Увидев Ардашева, губернский секретарь опешил, и незажженная папироса так и осталась у него во рту.
– Вы… как здесь оказались? – глупо выдавил он из себя.
– Случайно. Проезжал в коляске. Смотрю – полицейская пролетка. Дай, думаю, сойду – узнаю, что стряслось. А тут вы с папиросой… – монотонно проговорил статский советник и прибавил: – Ну, полноте, Петр Михайлович, делать удивленный вид. Скажите еще, что филера за мной ходят не ваши и вы вообще не ведаете, о чем идет речь, да?.. Предупреждаю, – голос Ардашева приобрел металлические нотки, – еще раз увижу за собой хвост – устрою вам и вашему начальству грандиозные неприятности.

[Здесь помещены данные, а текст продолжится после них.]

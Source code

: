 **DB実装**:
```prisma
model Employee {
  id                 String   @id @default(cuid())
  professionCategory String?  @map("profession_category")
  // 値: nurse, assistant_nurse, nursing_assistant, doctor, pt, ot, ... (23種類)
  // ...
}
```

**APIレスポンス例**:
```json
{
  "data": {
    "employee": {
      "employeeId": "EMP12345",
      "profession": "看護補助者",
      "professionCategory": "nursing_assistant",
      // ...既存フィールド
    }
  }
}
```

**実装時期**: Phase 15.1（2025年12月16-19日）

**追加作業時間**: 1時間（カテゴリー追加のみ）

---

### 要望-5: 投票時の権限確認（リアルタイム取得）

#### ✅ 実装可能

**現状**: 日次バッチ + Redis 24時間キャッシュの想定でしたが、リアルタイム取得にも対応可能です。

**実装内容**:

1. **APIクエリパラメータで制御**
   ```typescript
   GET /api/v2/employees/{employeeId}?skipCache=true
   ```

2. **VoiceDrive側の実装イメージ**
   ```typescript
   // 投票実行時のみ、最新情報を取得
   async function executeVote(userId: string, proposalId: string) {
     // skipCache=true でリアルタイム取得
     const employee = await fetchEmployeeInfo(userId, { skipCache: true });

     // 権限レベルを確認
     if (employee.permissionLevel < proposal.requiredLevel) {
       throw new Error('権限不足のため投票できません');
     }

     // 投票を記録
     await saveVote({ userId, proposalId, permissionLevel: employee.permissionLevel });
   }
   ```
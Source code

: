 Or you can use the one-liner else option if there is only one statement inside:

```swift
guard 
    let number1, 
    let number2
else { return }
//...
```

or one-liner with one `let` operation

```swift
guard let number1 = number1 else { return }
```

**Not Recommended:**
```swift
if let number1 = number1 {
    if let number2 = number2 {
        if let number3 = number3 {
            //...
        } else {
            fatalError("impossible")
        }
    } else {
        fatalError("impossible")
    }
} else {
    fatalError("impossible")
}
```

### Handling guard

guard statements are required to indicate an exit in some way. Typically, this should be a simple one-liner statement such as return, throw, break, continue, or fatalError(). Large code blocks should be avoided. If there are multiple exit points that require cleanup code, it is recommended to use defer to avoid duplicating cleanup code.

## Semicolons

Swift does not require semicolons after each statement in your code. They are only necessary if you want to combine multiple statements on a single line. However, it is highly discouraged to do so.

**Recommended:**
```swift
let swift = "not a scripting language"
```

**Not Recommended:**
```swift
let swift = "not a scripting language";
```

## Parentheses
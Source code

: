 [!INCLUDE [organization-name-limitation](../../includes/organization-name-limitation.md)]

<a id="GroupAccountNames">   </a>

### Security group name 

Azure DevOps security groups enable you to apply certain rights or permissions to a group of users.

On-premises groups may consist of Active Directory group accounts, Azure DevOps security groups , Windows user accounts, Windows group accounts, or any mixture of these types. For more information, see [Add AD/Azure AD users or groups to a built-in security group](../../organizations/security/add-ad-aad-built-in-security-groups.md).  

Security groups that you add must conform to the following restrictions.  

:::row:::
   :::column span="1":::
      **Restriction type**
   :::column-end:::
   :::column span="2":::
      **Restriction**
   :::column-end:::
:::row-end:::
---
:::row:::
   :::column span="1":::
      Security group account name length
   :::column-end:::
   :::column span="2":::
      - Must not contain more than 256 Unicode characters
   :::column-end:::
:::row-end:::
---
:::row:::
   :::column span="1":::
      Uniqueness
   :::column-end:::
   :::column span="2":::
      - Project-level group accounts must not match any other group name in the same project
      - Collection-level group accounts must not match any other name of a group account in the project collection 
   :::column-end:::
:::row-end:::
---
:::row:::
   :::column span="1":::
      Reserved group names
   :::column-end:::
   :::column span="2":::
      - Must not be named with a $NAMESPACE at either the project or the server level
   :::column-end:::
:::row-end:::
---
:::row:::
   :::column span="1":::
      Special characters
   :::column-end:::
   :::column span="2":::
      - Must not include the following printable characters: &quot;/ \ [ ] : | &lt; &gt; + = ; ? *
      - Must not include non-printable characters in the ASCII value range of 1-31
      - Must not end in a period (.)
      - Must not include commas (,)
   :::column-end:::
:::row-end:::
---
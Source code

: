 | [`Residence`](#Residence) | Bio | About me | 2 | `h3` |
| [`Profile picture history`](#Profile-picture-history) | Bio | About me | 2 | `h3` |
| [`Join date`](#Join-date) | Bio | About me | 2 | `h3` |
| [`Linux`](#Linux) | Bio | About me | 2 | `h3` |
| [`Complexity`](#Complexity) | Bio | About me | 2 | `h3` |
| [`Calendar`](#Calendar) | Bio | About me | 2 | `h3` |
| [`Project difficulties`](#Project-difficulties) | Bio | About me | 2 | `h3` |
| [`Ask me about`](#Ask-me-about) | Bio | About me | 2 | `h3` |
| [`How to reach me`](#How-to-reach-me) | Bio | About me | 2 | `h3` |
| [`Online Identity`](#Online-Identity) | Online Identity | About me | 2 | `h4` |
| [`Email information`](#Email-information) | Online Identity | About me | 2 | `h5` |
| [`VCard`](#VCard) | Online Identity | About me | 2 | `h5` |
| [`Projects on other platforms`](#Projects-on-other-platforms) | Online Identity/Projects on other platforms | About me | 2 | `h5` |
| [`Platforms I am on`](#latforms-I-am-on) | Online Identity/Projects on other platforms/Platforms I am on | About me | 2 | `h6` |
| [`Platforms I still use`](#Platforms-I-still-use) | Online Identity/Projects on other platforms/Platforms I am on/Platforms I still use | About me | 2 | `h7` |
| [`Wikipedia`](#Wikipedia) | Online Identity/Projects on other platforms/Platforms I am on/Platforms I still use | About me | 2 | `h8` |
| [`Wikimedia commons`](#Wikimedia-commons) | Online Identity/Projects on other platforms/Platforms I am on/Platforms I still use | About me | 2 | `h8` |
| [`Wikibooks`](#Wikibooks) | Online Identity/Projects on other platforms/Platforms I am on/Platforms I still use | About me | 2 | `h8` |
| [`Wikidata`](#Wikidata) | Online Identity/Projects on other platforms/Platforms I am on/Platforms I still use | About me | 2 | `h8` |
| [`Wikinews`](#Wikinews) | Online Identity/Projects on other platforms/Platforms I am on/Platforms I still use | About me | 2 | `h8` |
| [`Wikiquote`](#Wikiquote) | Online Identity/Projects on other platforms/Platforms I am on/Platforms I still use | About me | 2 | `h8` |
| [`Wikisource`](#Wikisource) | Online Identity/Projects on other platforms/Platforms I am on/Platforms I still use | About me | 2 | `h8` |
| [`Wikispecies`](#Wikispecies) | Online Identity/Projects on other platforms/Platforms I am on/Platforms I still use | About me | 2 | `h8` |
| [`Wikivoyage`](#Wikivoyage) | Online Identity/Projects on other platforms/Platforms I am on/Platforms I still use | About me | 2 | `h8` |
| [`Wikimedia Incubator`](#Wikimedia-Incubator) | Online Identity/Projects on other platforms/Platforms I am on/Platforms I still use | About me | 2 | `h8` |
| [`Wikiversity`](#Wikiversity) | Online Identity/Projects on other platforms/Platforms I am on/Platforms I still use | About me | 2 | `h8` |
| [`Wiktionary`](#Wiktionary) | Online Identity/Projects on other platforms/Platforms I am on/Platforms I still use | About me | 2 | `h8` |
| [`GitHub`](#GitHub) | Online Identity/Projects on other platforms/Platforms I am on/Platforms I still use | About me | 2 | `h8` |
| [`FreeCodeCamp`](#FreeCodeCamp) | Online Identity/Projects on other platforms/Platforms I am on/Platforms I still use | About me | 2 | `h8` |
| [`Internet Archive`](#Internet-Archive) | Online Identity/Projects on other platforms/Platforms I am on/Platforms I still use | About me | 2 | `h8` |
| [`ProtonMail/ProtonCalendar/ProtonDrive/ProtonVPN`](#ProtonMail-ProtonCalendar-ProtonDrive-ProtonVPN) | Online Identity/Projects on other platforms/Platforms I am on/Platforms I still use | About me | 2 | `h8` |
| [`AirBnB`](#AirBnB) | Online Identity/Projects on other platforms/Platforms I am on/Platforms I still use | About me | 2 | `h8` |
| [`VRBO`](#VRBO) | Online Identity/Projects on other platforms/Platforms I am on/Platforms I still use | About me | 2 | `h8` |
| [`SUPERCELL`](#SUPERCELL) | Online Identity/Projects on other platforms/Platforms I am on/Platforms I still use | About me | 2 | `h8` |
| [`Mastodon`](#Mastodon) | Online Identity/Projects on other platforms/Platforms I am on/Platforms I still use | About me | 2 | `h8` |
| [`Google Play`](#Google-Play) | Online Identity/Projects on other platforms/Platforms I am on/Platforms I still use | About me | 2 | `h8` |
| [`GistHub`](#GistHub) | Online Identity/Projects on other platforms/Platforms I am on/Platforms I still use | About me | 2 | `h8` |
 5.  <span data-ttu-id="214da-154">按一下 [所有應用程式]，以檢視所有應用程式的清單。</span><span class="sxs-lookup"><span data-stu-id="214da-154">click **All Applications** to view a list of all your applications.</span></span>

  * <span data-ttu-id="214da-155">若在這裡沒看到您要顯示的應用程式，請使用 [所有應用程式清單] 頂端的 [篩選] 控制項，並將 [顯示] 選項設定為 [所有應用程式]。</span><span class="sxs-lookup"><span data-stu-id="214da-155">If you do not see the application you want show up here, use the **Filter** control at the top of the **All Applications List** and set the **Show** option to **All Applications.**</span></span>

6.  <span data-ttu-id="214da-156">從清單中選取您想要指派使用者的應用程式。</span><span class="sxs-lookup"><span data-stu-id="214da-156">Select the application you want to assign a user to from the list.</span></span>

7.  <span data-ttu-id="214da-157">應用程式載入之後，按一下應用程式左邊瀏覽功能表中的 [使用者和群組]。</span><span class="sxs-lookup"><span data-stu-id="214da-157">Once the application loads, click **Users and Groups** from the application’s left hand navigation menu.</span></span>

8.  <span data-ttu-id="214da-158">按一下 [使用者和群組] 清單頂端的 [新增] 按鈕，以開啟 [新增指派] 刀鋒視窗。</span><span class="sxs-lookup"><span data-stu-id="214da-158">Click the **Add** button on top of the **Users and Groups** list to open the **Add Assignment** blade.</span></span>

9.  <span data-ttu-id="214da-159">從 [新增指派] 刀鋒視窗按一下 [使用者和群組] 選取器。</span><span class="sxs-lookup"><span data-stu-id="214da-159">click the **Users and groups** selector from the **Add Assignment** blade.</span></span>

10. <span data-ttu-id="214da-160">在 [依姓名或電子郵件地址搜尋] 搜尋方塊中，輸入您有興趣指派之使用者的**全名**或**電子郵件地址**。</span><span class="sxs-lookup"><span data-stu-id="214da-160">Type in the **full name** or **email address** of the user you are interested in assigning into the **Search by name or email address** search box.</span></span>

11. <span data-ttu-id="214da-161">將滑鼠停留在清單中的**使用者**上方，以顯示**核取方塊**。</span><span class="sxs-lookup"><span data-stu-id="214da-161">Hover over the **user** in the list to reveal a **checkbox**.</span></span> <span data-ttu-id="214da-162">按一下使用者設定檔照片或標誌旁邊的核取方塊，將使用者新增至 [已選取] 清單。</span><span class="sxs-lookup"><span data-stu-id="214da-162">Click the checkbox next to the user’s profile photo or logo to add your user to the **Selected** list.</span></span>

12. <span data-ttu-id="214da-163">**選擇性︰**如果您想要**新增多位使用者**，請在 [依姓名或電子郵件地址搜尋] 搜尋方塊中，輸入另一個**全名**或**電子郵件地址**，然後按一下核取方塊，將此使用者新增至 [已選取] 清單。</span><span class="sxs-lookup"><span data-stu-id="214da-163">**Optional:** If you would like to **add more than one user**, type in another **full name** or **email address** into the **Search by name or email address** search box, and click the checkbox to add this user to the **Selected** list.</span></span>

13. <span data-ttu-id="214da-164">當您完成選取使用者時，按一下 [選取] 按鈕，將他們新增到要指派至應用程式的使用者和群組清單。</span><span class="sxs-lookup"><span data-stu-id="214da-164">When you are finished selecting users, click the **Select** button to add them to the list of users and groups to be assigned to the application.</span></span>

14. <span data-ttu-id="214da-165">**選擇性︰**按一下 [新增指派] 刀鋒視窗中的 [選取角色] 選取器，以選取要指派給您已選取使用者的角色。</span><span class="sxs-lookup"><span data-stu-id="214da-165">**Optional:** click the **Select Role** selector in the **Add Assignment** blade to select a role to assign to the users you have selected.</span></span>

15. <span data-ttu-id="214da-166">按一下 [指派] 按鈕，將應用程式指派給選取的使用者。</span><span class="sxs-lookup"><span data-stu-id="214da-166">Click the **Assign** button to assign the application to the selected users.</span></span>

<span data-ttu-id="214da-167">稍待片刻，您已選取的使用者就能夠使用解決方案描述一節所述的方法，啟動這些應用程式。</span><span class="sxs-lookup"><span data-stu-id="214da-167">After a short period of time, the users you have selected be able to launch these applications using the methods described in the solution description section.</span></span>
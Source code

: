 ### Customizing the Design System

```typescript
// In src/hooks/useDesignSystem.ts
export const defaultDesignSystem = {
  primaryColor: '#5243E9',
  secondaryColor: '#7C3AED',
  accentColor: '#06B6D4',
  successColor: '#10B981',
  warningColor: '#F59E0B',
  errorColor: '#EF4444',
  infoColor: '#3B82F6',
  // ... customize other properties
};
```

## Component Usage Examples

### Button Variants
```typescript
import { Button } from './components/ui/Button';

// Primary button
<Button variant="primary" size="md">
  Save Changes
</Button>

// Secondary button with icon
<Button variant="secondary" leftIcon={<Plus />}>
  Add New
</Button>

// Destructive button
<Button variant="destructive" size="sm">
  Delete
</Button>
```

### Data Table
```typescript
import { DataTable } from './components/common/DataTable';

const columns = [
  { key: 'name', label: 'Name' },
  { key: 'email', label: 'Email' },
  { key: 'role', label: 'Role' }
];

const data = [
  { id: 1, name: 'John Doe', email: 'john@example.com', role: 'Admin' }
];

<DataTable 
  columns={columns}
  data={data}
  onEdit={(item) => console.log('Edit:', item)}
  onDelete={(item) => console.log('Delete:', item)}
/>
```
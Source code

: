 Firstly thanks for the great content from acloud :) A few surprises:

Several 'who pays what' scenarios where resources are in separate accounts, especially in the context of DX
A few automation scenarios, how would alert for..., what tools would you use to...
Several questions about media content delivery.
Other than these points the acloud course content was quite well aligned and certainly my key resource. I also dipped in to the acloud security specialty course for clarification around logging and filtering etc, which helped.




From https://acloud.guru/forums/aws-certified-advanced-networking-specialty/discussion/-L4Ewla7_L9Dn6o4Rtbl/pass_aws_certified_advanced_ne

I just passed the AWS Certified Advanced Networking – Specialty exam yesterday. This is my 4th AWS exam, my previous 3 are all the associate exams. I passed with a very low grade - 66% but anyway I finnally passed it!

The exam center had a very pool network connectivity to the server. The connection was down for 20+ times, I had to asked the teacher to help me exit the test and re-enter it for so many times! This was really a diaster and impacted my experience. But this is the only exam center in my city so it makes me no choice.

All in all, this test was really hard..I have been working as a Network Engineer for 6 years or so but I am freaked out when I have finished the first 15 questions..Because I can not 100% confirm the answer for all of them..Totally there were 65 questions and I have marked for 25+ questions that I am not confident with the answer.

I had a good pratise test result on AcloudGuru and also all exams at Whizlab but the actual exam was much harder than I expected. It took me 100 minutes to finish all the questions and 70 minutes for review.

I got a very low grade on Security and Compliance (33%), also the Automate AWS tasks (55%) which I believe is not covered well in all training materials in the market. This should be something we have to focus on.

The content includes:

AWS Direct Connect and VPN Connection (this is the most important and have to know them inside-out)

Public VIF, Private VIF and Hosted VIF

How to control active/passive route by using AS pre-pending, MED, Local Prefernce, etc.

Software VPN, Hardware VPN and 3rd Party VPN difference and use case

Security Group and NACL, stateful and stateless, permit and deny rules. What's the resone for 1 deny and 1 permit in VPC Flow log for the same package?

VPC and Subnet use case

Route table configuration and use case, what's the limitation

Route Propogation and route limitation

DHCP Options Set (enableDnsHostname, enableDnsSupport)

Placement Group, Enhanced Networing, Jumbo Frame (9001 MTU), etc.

– Зачем же, сударь, ссориться? – вымолвил толстый коротышка и, сверкнув хитрыми глазами, уточнил: – Вы, как я понимаю, статский советник Ардашев? Бывший присяжный поверенный Ставропольского Окружного суда, верно?
– Допустим.
– Очень рад встрече. Позвольте отрекомендоваться: начальник сыскного отделения столицы Владимир Гаврилович Филиппов, действительный статский советник (он сделал ударение на слове «действительный»). Мне известно, что вы, вольно или невольно, оказались вовлечены как в расследование нападения на модистку Анну Извозову, так и в поиски убийцы госпожи Вяземской. Причем вы делаете это частным образом, а частный сыск, как вам хорошо известно, в России запрещен. Называя вещи своими именами, вы нарушаете закон. Узнав это, я и распорядился установить за вами негласное наблюдение. Оно, к слову, полностью подтвердило все мои предположения. В частности, во вторник, десятого, вы находились в редакции журнала «Нива» с неким господином Померанцевым и пытались отыскать среди присланной корреспонденции письма предполагаемого преступника, присвоившего себе псевдоним Супостат. А второго дня в кофейне «Голландия» вы встречались с господином Чертоноговым, который, насколько мы знаем, являлся так называемым медиумом во время спиритических сеансов на квартире убиенной госпожи Вяземской. И ваша супруга – Вероника Альбертовна – также принимала в них участие.
Ардашев усмехнулся:
– Сударь, вы меня удивляете. Доказать, что я веду частное расследование, можно лишь при двух условиях: во-первых, надобно, чтобы имелось третье лицо, адресовавшееся ко мне с просьбой о его проведении, а во-вторых, этот же субъект должен оплатить мне мои труды, то есть обращение должно быть возмездным. И только при наличии этих двух моментов вы имеете право рассуждать о нарушении мной закона. А ваши домыслы – не есть основание для слежки. И потом: при чем здесь Чертоногов? Да мало ли с кем я виделся второго дня?
– Он найден мертвым, – провещал Филиппов.
– Убит?
– Этого мы пока не можем сказать.
– Почему? – не успокаивался Клим Пантелеевич.
– Не ясна причина смерти. Доктор говорит, что, вероятно, паралич сердца. Но вскрытие покажет. Собственно, ваши вопросы должны относиться не столько ко мне, сколько к следователю. Жаль, что вы его не застали. Он только что уехал. – Действительный статский советник помолчал немного и сказал: – Предлагаю оставить взаимные упреки. Давайте начистоту. Вы пытаетесь отыскать маниака самостоятельно. Что ж, в этом нет ничего плохого. В конце концов, какая разница, кто первый его остановит? А слежки за вами больше не будет. В этом, Клим Пантелеевич, можете не сомневаться. – Ардашев в ответ лишь учтиво кивнул головой. – Если хотите, я введу вас в детали происшедшего, – предложил полицейский.
– Что ж, буду признателен.
– Чертоногов забронировал комнату № 5 на пятницу еще в среду, сразу после того, как расстался с вами. А сегодня, примерно в пять пополудни, в этом номере у него состоялось любовное рандеву с одной замужней особой. Это подруга погибшей Вяземской по Смольному институту – графиня Анна Павловна Брунн. Как вы наверняка знаете, именно ей Вяземская за несколько дней до смерти завещала половину своего ателье. Так вот, по ее словам, примерно без четверти шесть кто-то постучал в дверь, и Чертоногов пошел открывать. Потом она услышала, как он вскрикнул и повалился в передней. Дама бросилась к нему и увидела, что любовник не дышит. Она тотчас же оделась, отомкнула дверь и позвала коридорного, который оповестил полицию и вызвал «Скорую помощь».
– Простите, вы сказали, что госпожа Брунн сама отворила дверь, стало быть, Чертоногов не успел ее открыть?